Going Deep (Imperfect Love 2)
Page 35
Unknown: “Have I gone mad?” “I’m afraid so. You’re entirely bonkers. But I’ll tell you a secret. All the best people are.”
Glancing back, I see Patricia is still in the stall, so I text back: Who’s this?
Unknown: The Mad Hatter
I laugh to myself. I can’t be positive, but something tells me this is Killian. He’s the last person I spoke to about my love for Alice in Wonderland. Instead of asking if it’s him, I go along with it.
Me: Funny. Enjoying the book?
Unknown: Yep!
Me: Too bad that quote is from the movie…
I watch as the bubbles appear and disappear. Then, finally a response comes through.
Unknown: You got me. And it’s Killian.
Me: I figured… go read the book! A movie should never be a substitute. First read the book, then watch the movie. How did you get my number anyway?
I input Killian’s name into my contacts while I wait for him to respond.
Killian: In high school, the movie was always the perfect substitute ;) I got your number from Olivia. I hope that’s okay. I just wanted to see how you’re doing…how your mom is doing.
My heartrate picks up and tears prick my eyes. The truth is I’m not doing well at all. I’m scared for my mom, tired from working fifteen hour days to try to earn the money I’m going to need to pay for my mom’s treatment. I feel like I’m drowning. Every day feels like a struggle to breathe, to simply exist. But I don’t tell him any of that. Instead, I text him back that I’m okay, and thank him for checking on my mom and me.
He responds with: What are you doing right now?
I reply with: Working
I regret typing the word as soon as I hit send. This late at night, there’s only one job I could be at right now, and it’s not Fresh Designs.
Less than ten seconds later, he responds.
Killian: On a date?
I know what he’s asking. Am I working as an escort?
I type back my response with a quote from Alice’s Adventures in Wonderland—the book, not the movie.
If everyone minded their own business, the world would go around a great deal faster than it does.
I smirk as I watch the bubbles, which indicate he’s typing. Then they stop. They start again. But then stop. Immediately, I wonder if I offended him. I meant it as a joke, but even when it’s put like that, in a quote from a children’s book, it still means the same thing. Mind your own business. And even if I meant what I wrote, I shouldn’t be rude to Killian. What he did for my mom… he’s the reason she’s still alive. Had I taken the subway that night, I never would have gotten to her in time. And once we arrived, it was his phone call that got the ambulance to her in time.

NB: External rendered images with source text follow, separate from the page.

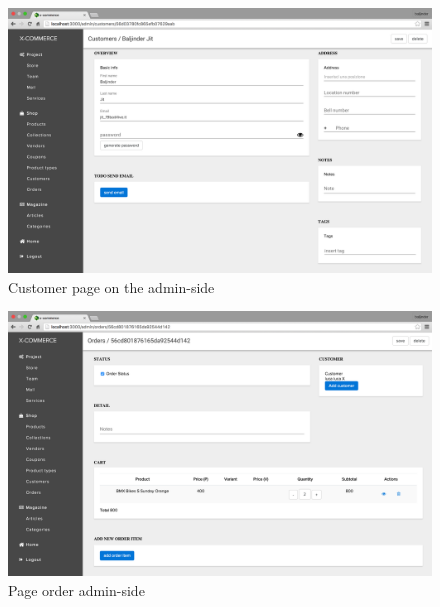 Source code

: \begin{figure}[htb]
\centering
\includegraphics[width=1.0\linewidth]{images/chapter4/page-customer.png}\hfill
\caption[Customer page on the admin-side]{Customer page on the admin-side}
\label{fig:page_customer_admin}
\end{figure}
\begin{figure}[htb]
\centering
\includegraphics[width=1.0\linewidth]{images/chapter4/page-order-all.png}\hfill
\caption[page order admin-side]{Page order admin-side}
\label{fig:page_order_admin}
\end{figure}
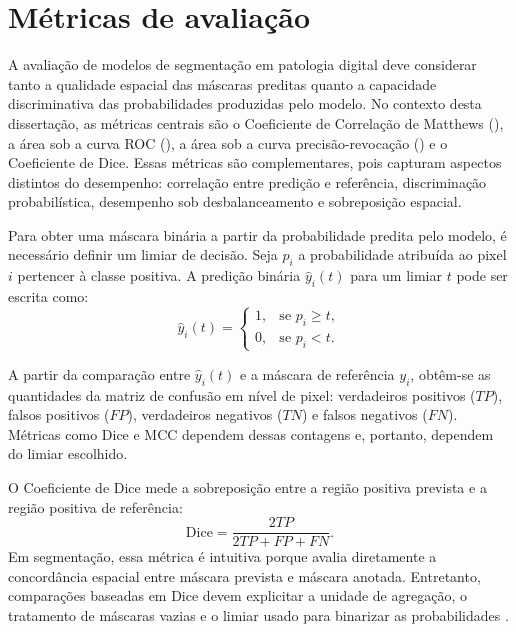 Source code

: \section{Métricas de avaliação}\label{sec:metricas_reprodutibilidade}

A avaliação de modelos de segmentação em patologia digital deve considerar tanto
a qualidade espacial das máscaras preditas quanto a capacidade discriminativa
das probabilidades produzidas pelo modelo. No contexto desta dissertação, as
métricas centrais são o Coeficiente de Correlação de Matthews
(), a área sob a curva ROC
(),
a área sob a curva precisão-revocação
() e o Coeficiente
de Dice. Essas métricas são complementares, pois capturam aspectos distintos do
desempenho: correlação entre predição e referência, discriminação probabilística,
desempenho sob desbalanceamento e sobreposição espacial.

Para obter uma máscara binária a partir da probabilidade predita pelo modelo, é
necessário definir um limiar de decisão. Seja $p_i$ a probabilidade atribuída ao
pixel $i$ pertencer à classe positiva. A predição binária $\hat{y}_i(t)$ para um
limiar $t$ pode ser escrita como:
\begin{equation}\label{eq:threshold-prediction}
    \hat{y}_i(t) =
    \begin{cases}
        1, & \text{se } p_i \geq t,\\
        0, & \text{se } p_i < t.
    \end{cases}
\end{equation}

A partir da comparação entre $\hat{y}_i(t)$ e a máscara de referência $y_i$,
obtêm-se as quantidades da matriz de confusão em nível de pixel: verdadeiros
positivos ($TP$), falsos positivos ($FP$), verdadeiros negativos ($TN$) e falsos
negativos ($FN$). Métricas como Dice e MCC dependem dessas contagens e,
portanto, dependem do limiar escolhido.

O Coeficiente de Dice mede a sobreposição entre a região positiva prevista e a
região positiva de referência:
\begin{equation}\label{eq:dice-revisao}
    \mathrm{Dice} =
    \frac{2TP}{2TP+FP+FN}.
\end{equation}
Em segmentação, essa métrica é intuitiva porque avalia diretamente a
concordância espacial entre máscara prevista e máscara anotada. Entretanto,
comparações baseadas em Dice devem explicitar a unidade de agregação, o
tratamento de máscaras vazias e o limiar usado para binarizar as probabilidades
\cite{seghier2024dice}.

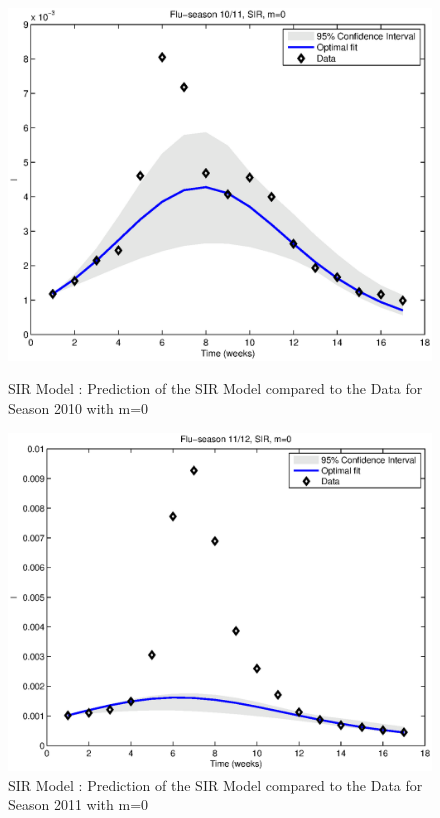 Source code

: \documentclass[11pt, a4paper]{article}
\begin{document}
\begin{figure}[h]
\FloatBarrier
\centering
    \includegraphics[height = 0.25\textheight]{figures/SIR_prediction_season1_m=0.eps}
    \caption{SIR Model : Prediction of the SIR Model compared to the Data for Season 2010 with m=0}
    \label{fig:sir0_pred1}
    \includegraphics[height = 0.25\textheight]{figures/SIR_prediction_season2_m=0.eps}
    \caption{SIR Model : Prediction of the SIR Model compared to the Data for Season 2011 with m=0}
    \label{fig:sir0_pred2}

\end{figure}
\end{document}
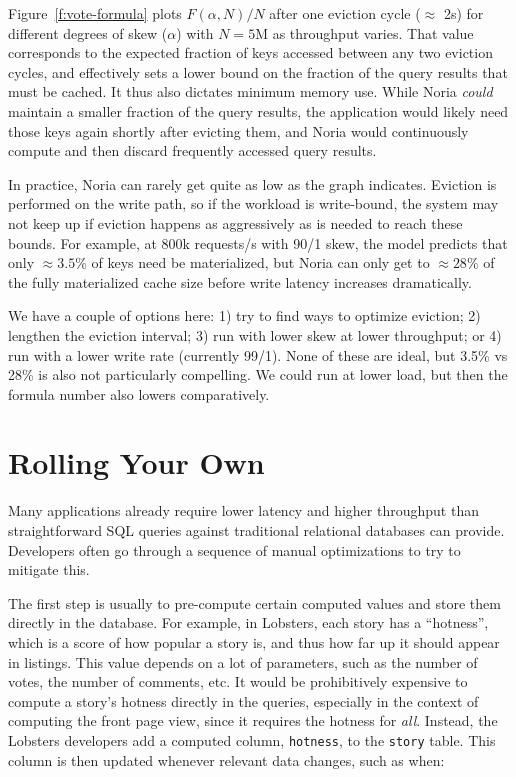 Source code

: Figure~\ref{f:vote-formula} plots $F(\alpha, N)/N$ after one eviction cycle
($\approx$ 2s) for different degrees of skew ($\alpha$) with $N=5\text{M}$ as
throughput varies. That value corresponds to the expected fraction of keys
accessed between any two eviction cycles, and effectively sets a lower bound on
the fraction of the query results that must be cached. It thus also dictates
minimum memory use. While Noria \emph{could} maintain a smaller fraction of the
query results, the application would likely need those keys again shortly after
evicting them, and Noria would continuously compute and then discard frequently
accessed query results.

In practice, Noria can rarely get quite as low as the graph indicates. Eviction
is performed on the write path, so if the workload is write-bound, the system
may not keep up if eviction happens as aggressively as is needed to reach these
bounds. For example, at 800k requests/s with 90/1 skew, the model predicts that
only $\approx3.5$\% of keys need be materialized, but Noria can only get to
$\approx28$\% of the fully materialized cache size before write latency
increases dramatically.

\begin{inprogress}
  We have a couple of options here:
    1) try to find ways to optimize eviction;
    2) lengthen the eviction interval;
    3) run with lower skew at lower throughput; or
    4) run with a lower write rate (currently 99/1).
  None of these are ideal, but 3.5\% vs 28\% is also not particularly
  compelling. We could run at lower load, but then the formula number also
  lowers comparatively.
\end{inprogress}

\section{Rolling Your Own}
\label{s:eval:existing}

Many applications already require lower latency and higher throughput than
straightforward SQL queries against traditional relational databases can
provide. Developers often go through a sequence of manual optimizations to try
to mitigate this.

The first step is usually to pre-compute certain computed values and store them
directly in the database. For example, in Lobsters, each story has a
``hotness'', which is a score of how popular a story is, and thus how far up it
should appear in listings. This value depends on a lot of parameters, such as
the number of votes, the number of comments, etc. It would be prohibitively
expensive to compute a story's hotness directly in the queries,
especially in the context of computing the front page view, since it requires
the hotness for \emph{all}. Instead, the Lobsters developers add a computed
column, \texttt{hotness}, to the \texttt{story} table. This column is then
updated whenever relevant data changes, such as when:

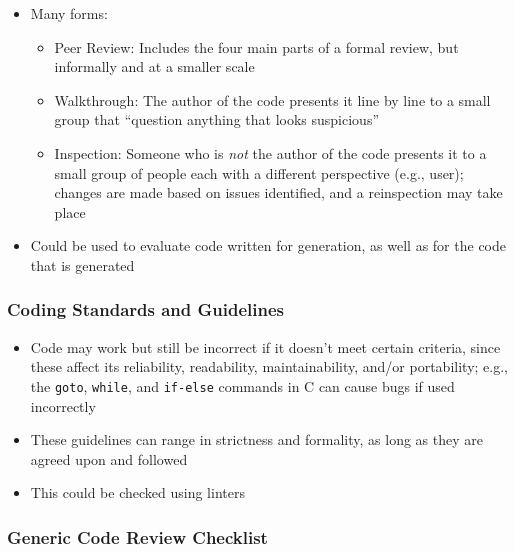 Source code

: \begin{itemize}
      \item Many forms:
            \begin{itemize}
                  \item Peer Review: Includes the four main parts of a formal
                        review, but informally and at a smaller scale
                        \cite[p.~94]{patton_software_2006}
                  \item Walkthrough: The author of the code presents it line
                        by line to a small group that ``question anything that
                        looks suspicious'' \cite[p.~95]{patton_software_2006}
                  \item Inspection: Someone who is \emph{not} the author of the
                        code presents it to a small group of people each with a
                        different perspective (e.g., user); changes are made
                        based on issues identified, and a reinspection may take
                        place \cite[p.~95]{patton_software_2006}
            \end{itemize}

      \item Could be used to evaluate code written for generation, as well as
            for the code that is generated
\end{itemize}

\subsubsection{Coding Standards and Guidelines \cite[p.~96-99]{patton_software_2006}}

\begin{itemize}
      \item Code may work but still be incorrect if it doesn't meet certain
            criteria, since these affect its reliability, readability,
            maintainability, and/or portability; e.g., the \texttt{goto},
            \texttt{while}, and \texttt{if-else} commands in C can cause bugs
            if used incorrectly \cite[p.~96]{patton_software_2006}
      \item These guidelines can range in strictness and formality, as long as
            they are agreed upon and followed \cite[p.~96]{patton_software_2006}
      \item This could be checked using linters
\end{itemize}

\subsubsection{Generic Code Review Checklist \cite[p.~99-103]{patton_software_2006}}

Before I can type back, a text comes in: Off with her head.
I let out a soft giggle at his response, then reply: I’m sorry, that was rude… Yes, I’m on a date…as an escort.
I throw my phone back in my clutch and make my way back out to the table. When I get there, I realize I left Patricia in the bathroom. She walks up behind me and sits down. The next hour I try to focus better, participate in the conversation more, and earn my pay. When the bill is paid, we say our goodbyes, and part ways once the valet brings the cars around.
“You okay, Giselle?” Paul asks, glancing over to me as he drives us back to his place. He’s a VIP client, which means his dates always include a ‘nightcap.’
“I’m just a little tired,” I tell him.
“Why don’t I bring you home?” he suggests. I want to tell him I appreciate that but it will mean less money—and I need the money.
“That’s okay.” I give him a smile. “I’m good.”
“No, you aren’t,” he argues. “If it’s the money you’re worried about, I’ll notate we had our nightcap.”
“I appreciate that, but I couldn’t let you do that. I promise I am good.” The last thing I want is another person taking pity on me. Paul doesn’t argue further. He takes me back to his place where we spend the next half-hour having sex. When we’re done, he thanks me for another wonderful evening and then calls his driver to take me home.
On the way, I check my messages. If I’m honest, I’m a bit disappointed to see Killian never texted me back. Not that I blame him. Why would he want to continue a conversation with a woman who’s whoring herself out? Then again, he does hire women for the same services I provide.
Once I’m dropped off, I head upstairs. The place is dark and quiet, and I assume Olivia and Reed are at Nick’s. I take a hot shower, scrubbing the slut off me. It doesn’t matter how much I clean myself, though. I know who I am and what I’ve become. I can’t regret it, though. It’s how I’m surviving. It’s what pays my mom’s mortgage, my sister’s school, my school loan debt. It’s how I’m going to get my mom healthy. I don’t have it in me to regret my choices. But even with all the justifying I do, it doesn’t stop me from feeling gross and dirty.